In un passaggio epocale che segna la fine di un’era per la televisione tradizionale, l’Academy of Motion Picture Arts and Sciences ha annunciato un accordo rivoluzionario: a partire dal 2029, i Premi Oscar lasceranno la ABC per approdare in esclusiva su YouTube.
La partnership pluriennale coprirà le cerimonie dal 2029 (la 101ª edizione) fino al 2033, rendendo l’evento cinematografico più importante dell’anno accessibile gratuitamente a miliardi di spettatori in tutto il mondo.
Un addio storico alla ABC dopo decenni di dirette

Per oltre cinquant’anni, la ABC è stata la casa naturale degli Oscar. Tuttavia, l’attuale contratto scadrà nel 2028, subito dopo la storica celebrazione del centenario del premio. Nonostante Disney (proprietaria di ABC) abbia recentemente acquisito i diritti dei Grammy, la perdita della Notte degli Oscar a favore di un colosso del web rappresenta un terremoto per il broadcasting lineare.

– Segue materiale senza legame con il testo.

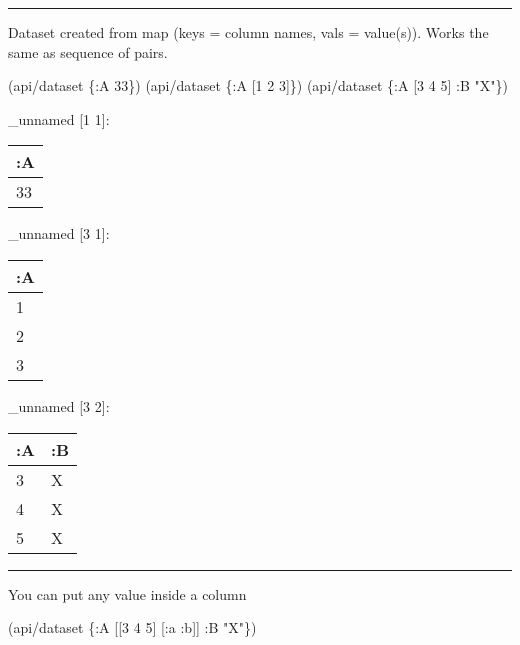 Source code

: \documentclass[]{article}
\newenvironment{Shaded}{\begin{snugshade}}{\end{snugshade}}
\newcommand{\AttributeTok}[1]{\textcolor[rgb]{0.77,0.63,0.00}{#1}}
\newcommand{\DecValTok}[1]{\textcolor[rgb]{0.00,0.00,0.81}{#1}}
\newcommand{\NormalTok}[1]{#1}
\newcommand{\StringTok}[1]{\textcolor[rgb]{0.31,0.60,0.02}{#1}}
\begin{document}
\begin{center}\rule{0.5\linewidth}{0.5pt}\end{center}

Dataset created from map (keys = column names, vals = value(s)). Works
the same as sequence of pairs.

\begin{Shaded}
\begin{Highlighting}[]
\NormalTok{(api/dataset \{}\AttributeTok{:A} \DecValTok{33}\NormalTok{\})}
\NormalTok{(api/dataset \{}\AttributeTok{:A}\NormalTok{ [}\DecValTok{1} \DecValTok{2} \DecValTok{3}\NormalTok{]\})}
\NormalTok{(api/dataset \{}\AttributeTok{:A}\NormalTok{ [}\DecValTok{3} \DecValTok{4} \DecValTok{5}\NormalTok{] }\AttributeTok{:B} \StringTok{"X"}\NormalTok{\})}
\end{Highlighting}
\end{Shaded}

\_unnamed {[}1 1{]}:

\begin{longtable}[]{@{}l@{}}
\toprule
:A\tabularnewline
\midrule
\endhead
33\tabularnewline
\bottomrule
\end{longtable}

\_unnamed {[}3 1{]}:

\begin{longtable}[]{@{}l@{}}
\toprule
:A\tabularnewline
\midrule
\endhead
1\tabularnewline
2\tabularnewline
3\tabularnewline
\bottomrule
\end{longtable}

\_unnamed {[}3 2{]}:

\begin{longtable}[]{@{}ll@{}}
\toprule
:A & :B\tabularnewline
\midrule
\endhead
3 & X\tabularnewline
4 & X\tabularnewline
5 & X\tabularnewline
\bottomrule
\end{longtable}

\begin{center}\rule{0.5\linewidth}{0.5pt}\end{center}

You can put any value inside a column

\begin{Shaded}
\begin{Highlighting}[]
\NormalTok{(api/dataset \{}\AttributeTok{:A}\NormalTok{ [[}\DecValTok{3} \DecValTok{4} \DecValTok{5}\NormalTok{] [}\AttributeTok{:a} \AttributeTok{:b}\NormalTok{]] }\AttributeTok{:B} \StringTok{"X"}\NormalTok{\})}
\end{Highlighting}
\end{Shaded}
\end{document}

Secondo indiscrezioni, YouTube avrebbe messo sul piatto una cifra a nove zeri, superando le offerte di giganti come NBCUniversal e la stessa Disney, che negli ultimi anni pagava circa 100 milioni di dollari annui per i diritti.
Perché l’Academy ha scelto YouTube? Accesso globale e innovazione

Il CEO dell’Academy, Bill Kramer, e la Presidente Lynette Howell Taylor hanno spiegato che l’obiettivo principale è l’espansione globale. YouTube non è solo una piattaforma di video, ma il servizio di streaming più utilizzato al mondo.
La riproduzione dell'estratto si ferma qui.